__Task statement__
Each entry should be written out once more, exactly as given below.

__Data__
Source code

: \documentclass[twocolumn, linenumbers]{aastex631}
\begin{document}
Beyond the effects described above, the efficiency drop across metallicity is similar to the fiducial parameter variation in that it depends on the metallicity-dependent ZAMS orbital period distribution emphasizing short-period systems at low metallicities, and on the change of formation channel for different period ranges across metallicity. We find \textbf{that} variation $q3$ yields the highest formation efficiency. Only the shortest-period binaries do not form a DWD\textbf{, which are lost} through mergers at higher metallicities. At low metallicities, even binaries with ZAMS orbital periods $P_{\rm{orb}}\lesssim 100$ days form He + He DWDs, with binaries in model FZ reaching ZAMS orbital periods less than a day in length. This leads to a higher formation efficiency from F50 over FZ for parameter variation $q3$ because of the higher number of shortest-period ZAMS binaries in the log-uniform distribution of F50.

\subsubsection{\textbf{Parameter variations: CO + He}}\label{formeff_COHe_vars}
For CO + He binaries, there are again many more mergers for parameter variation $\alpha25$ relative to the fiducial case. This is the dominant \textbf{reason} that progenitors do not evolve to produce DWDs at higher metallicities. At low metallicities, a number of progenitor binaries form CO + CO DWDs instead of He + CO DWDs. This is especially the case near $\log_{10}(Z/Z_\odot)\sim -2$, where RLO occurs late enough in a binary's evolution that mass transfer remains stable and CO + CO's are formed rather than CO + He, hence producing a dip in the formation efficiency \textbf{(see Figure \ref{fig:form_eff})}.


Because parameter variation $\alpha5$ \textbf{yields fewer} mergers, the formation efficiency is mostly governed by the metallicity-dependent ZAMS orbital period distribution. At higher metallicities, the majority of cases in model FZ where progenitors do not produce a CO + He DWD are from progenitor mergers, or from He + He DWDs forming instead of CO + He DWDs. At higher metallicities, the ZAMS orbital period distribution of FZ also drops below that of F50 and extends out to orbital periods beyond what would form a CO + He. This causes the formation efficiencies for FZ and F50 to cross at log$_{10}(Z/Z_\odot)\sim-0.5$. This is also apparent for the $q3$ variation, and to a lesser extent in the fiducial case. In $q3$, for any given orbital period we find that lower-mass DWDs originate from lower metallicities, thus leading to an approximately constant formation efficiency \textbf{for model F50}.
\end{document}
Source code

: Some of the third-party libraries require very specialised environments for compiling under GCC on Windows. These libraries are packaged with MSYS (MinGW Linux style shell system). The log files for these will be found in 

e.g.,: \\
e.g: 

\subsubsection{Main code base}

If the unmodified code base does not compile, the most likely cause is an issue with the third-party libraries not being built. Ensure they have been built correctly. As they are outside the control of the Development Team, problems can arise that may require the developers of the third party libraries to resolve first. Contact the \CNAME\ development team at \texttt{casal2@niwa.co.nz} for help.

__Exercise response__
Source code

: \documentclass[twocolumn, linenumbers]{aastex631}
\begin{document}
Beyond the effects described above, the efficiency drop across metallicity is similar to the fiducial parameter variation in that it depends on the metallicity-dependent ZAMS orbital period distribution emphasizing short-period systems at low metallicities, and on the change of formation channel for different period ranges across metallicity. We find \textbf{that} variation $q3$ yields the highest formation efficiency. Only the shortest-period binaries do not form a DWD\textbf{, which are lost} through mergers at higher metallicities. At low metallicities, even binaries with ZAMS orbital periods $P_{\rm{orb}}\lesssim 100$ days form He + He DWDs, with binaries in model FZ reaching ZAMS orbital periods less than a day in length. This leads to a higher formation efficiency from F50 over FZ for parameter variation $q3$ because of the higher number of shortest-period ZAMS binaries in the log-uniform distribution of F50.

\subsubsection{\textbf{Parameter variations: CO + He}}\label{formeff_COHe_vars}
For CO + He binaries, there are again many more mergers for parameter variation $\alpha25$ relative to the fiducial case. This is the dominant \textbf{reason} that progenitors do not evolve to produce DWDs at higher metallicities. At low metallicities, a number of progenitor binaries form CO + CO DWDs instead of He + CO DWDs. This is especially the case near $\log_{10}(Z/Z_\odot)\sim -2$, where RLO occurs late enough in a binary's evolution that mass transfer remains stable and CO + CO's are formed rather than CO + He, hence producing a dip in the formation efficiency \textbf{(see Figure \ref{fig:form_eff})}.


Because parameter variation $\alpha5$ \textbf{yields fewer} mergers, the formation efficiency is mostly governed by the metallicity-dependent ZAMS orbital period distribution. At higher metallicities, the majority of cases in model FZ where progenitors do not produce a CO + He DWD are from progenitor mergers, or from He + He DWDs forming instead of CO + He DWDs. At higher metallicities, the ZAMS orbital period distribution of FZ also drops below that of F50 and extends out to orbital periods beyond what would form a CO + He. This causes the formation efficiencies for FZ and F50 to cross at log$_{10}(Z/Z_\odot)\sim-0.5$. This is also apparent for the $q3$ variation, and to a lesser extent in the fiducial case. In $q3$, for any given orbital period we find that lower-mass DWDs originate from lower metallicities, thus leading to an approximately constant formation efficiency \textbf{for model F50}.
\end{document}
Source code

: Some of the third-party libraries require very specialised environments for compiling under GCC on Windows. These libraries are packaged with MSYS (MinGW Linux style shell system). The log files for these will be found in 

e.g.,: \\
e.g: 

\subsubsection{Main code base}

If the unmodified code base does not compile, the most likely cause is an issue with the third-party libraries not being built. Ensure they have been built correctly. As they are outside the control of the Development Team, problems can arise that may require the developers of the third party libraries to resolve first. Contact the \CNAME\ development team at \texttt{casal2@niwa.co.nz} for help.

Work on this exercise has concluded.